### What the task requires
Copy word for word, please, the lines of the entries below running from the one containing "- Rate and review books (local storage)" to the one containing "This project is", both ends included.

### Data in this exercise
········

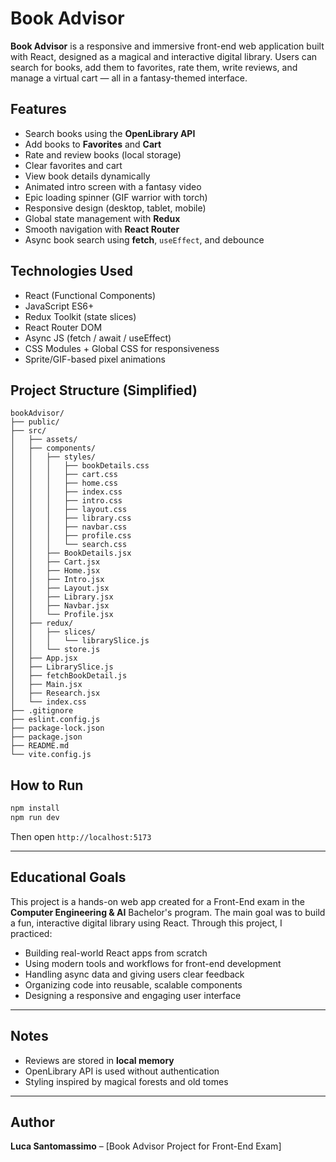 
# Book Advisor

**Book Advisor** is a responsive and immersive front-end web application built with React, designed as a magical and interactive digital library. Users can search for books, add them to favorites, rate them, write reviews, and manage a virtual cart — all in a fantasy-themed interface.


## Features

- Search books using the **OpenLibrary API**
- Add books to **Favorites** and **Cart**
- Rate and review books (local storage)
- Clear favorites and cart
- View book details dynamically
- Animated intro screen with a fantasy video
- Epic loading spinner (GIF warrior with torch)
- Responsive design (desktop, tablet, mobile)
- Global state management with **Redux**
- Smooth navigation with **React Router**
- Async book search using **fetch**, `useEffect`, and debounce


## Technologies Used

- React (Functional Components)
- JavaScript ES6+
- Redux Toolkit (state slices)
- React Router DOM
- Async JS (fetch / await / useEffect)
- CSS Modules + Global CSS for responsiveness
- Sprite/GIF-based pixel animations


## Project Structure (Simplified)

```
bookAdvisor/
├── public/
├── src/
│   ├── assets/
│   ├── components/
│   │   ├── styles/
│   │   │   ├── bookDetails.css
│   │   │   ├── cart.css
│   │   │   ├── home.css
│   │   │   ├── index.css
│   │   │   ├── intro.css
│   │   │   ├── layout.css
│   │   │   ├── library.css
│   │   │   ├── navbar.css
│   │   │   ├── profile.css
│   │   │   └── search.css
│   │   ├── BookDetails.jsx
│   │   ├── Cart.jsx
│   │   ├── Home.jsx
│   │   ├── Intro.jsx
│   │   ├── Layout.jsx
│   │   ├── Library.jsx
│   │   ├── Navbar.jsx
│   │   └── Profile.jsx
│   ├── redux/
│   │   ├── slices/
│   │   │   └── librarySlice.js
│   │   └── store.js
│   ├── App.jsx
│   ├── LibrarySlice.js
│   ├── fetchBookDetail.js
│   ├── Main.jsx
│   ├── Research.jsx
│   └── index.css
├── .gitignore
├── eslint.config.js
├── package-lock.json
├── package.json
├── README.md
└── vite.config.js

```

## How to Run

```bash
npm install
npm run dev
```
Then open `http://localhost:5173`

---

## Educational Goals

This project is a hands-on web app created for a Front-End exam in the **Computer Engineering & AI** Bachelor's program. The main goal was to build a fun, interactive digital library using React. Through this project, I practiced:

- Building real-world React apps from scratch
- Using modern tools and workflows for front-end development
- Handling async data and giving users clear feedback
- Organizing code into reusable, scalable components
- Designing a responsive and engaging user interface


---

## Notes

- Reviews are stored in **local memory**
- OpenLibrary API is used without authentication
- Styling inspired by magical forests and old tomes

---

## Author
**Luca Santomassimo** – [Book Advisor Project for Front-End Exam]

········

### Written answer
- Rate and review books (local storage)
- Clear favorites and cart
- View book details dynamically
- Animated intro screen with a fantasy video
- Epic loading spinner (GIF warrior with torch)
- Responsive design (desktop, tablet, mobile)
- Global state management with **Redux**
- Smooth navigation with **React Router**
- Async book search using **fetch**, `useEffect`, and debounce


## Technologies Used

- React (Functional Components)
- JavaScript ES6+
- Redux Toolkit (state slices)
- React Router DOM
- Async JS (fetch / await / useEffect)
- CSS Modules + Global CSS for responsiveness
- Sprite/GIF-based pixel animations


## Project Structure (Simplified)

```
bookAdvisor/
├── public/
├── src/
│   ├── assets/
│   ├── components/
│   │   ├── styles/
│   │   │   ├── bookDetails.css
│   │   │   ├── cart.css
│   │   │   ├── home.css
│   │   │   ├── index.css
│   │   │   ├── intro.css
│   │   │   ├── layout.css
│   │   │   ├── library.css
│   │   │   ├── navbar.css
│   │   │   ├── profile.css
│   │   │   └── search.css
│   │   ├── BookDetails.jsx
│   │   ├── Cart.jsx
│   │   ├── Home.jsx
│   │   ├── Intro.jsx
│   │   ├── Layout.jsx
│   │   ├── Library.jsx
│   │   ├── Navbar.jsx
│   │   └── Profile.jsx
│   ├── redux/
│   │   ├── slices/
│   │   │   └── librarySlice.js
│   │   └── store.js
│   ├── App.jsx
│   ├── LibrarySlice.js
│   ├── fetchBookDetail.js
│   ├── Main.jsx
│   ├── Research.jsx
│   └── index.css
├── .gitignore
├── eslint.config.js
├── package-lock.json
├── package.json
├── README.md
└── vite.config.js

```

## How to Run

```bash
npm install
npm run dev
```
Then open `http://localhost:5173`

---

## Educational Goals

This project is a hands-on web app created for a Front-End exam in the **Computer Engineering & AI** Bachelor's program. The main goal was to build a fun, interactive digital library using React. Through this project, I practiced:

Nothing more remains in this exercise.